Sam Stourdzé


© Matthieu Gafsou

“My role is not that of a critic or an art historian: my mode of expression is the exhibition.” For Sam Stourdzé, being an exhibition curator therefore goes beyond mere commentary, it provides an occasion to develop his own ideas. Thus, in recent years, through his various exhibitions, he has questioned the status of images and their modes of circulation, particularly the relationship between photography and cinema.

His exhibition at Jeu de Paume, in 2009, “Fellini, la Grande Parade”, testifies to this commitment. After a long period of research in Italy, he returned with an original point of view on a body of work that had, however, already been widely commented on.
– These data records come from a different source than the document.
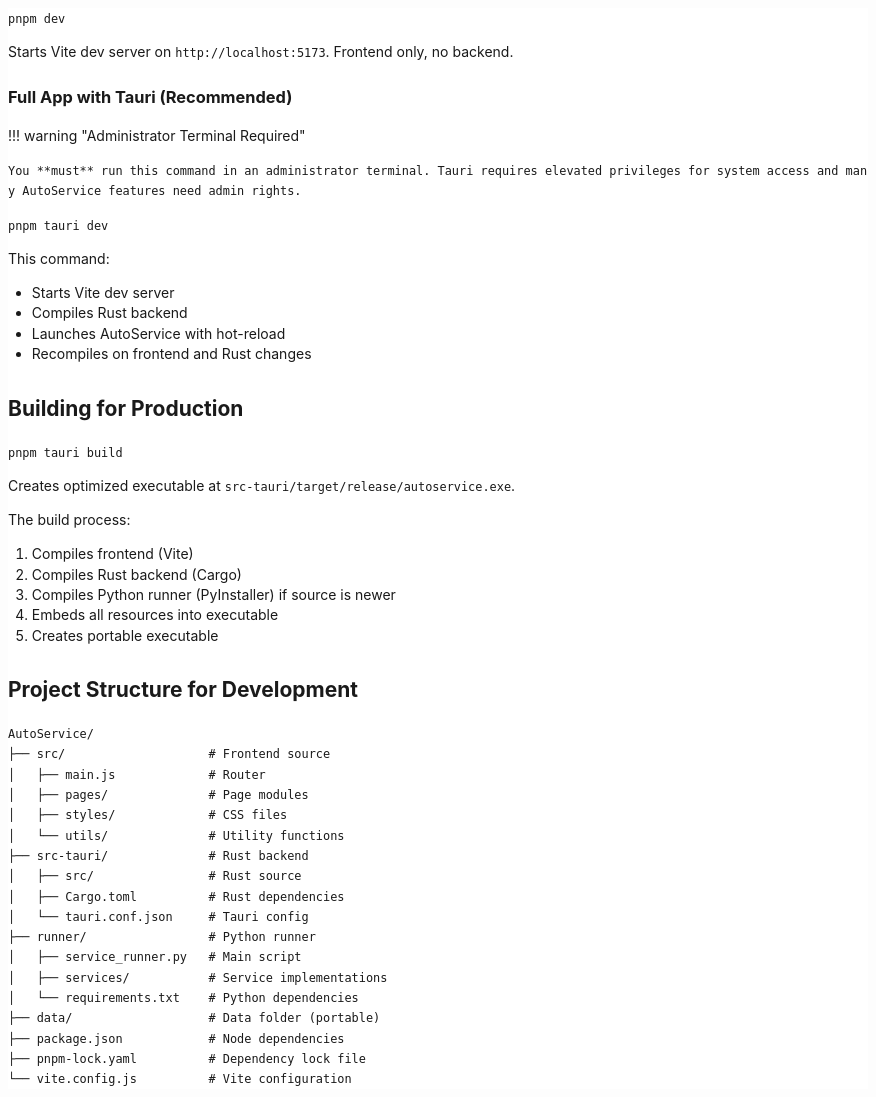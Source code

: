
 ```powershell
pnpm dev
```

Starts Vite dev server on `http://localhost:5173`. Frontend only, no backend.

### Full App with Tauri (Recommended)

!!! warning "Administrator Terminal Required"

    You **must** run this command in an administrator terminal. Tauri requires elevated privileges for system access and many AutoService features need admin rights.

```powershell
pnpm tauri dev
```

This command:

- Starts Vite dev server
- Compiles Rust backend
- Launches AutoService with hot-reload
- Recompiles on frontend and Rust changes

## Building for Production

```powershell
pnpm tauri build
```

Creates optimized executable at `src-tauri/target/release/autoservice.exe`.

The build process:

1. Compiles frontend (Vite)
2. Compiles Rust backend (Cargo)
3. Compiles Python runner (PyInstaller) if source is newer
4. Embeds all resources into executable
5. Creates portable executable

## Project Structure for Development

```
AutoService/
├── src/                    # Frontend source
│   ├── main.js             # Router
│   ├── pages/              # Page modules
│   ├── styles/             # CSS files
│   └── utils/              # Utility functions
├── src-tauri/              # Rust backend
│   ├── src/                # Rust source
│   ├── Cargo.toml          # Rust dependencies
│   └── tauri.conf.json     # Tauri config
├── runner/                 # Python runner
│   ├── service_runner.py   # Main script
│   ├── services/           # Service implementations
│   └── requirements.txt    # Python dependencies
├── data/                   # Data folder (portable)
├── package.json            # Node dependencies
├── pnpm-lock.yaml          # Dependency lock file
└── vite.config.js          # Vite configuration
```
By updating the interpretative framework, he inscribed Fellini’s work within the visual context of its era. For him, in comparison to books or documentaries, exhibitions provide the additional element of spatiality: “It is important to establish a system that allows the on-screen and off-screen space to be considered together at a glance, in order to revisit both the works and their contextualisation.”

Born in 1973 in Switzerland, Sam Stourdzé studied economics and art history in Paris and began to mount exhibitions as an independant curator from the age of twenty-five. In 1996, he directed NBC Photographie and became, in 2010, Directeur of the Musée de l’Élysée, in Lausanne. He was also the chief curator of the photographic exhibitions of Rendez-vous de l’Historie, in Blois, as well as the Dorothea Lange retrospective and the exhibition on “Charlie Chaplin et les images” (2006).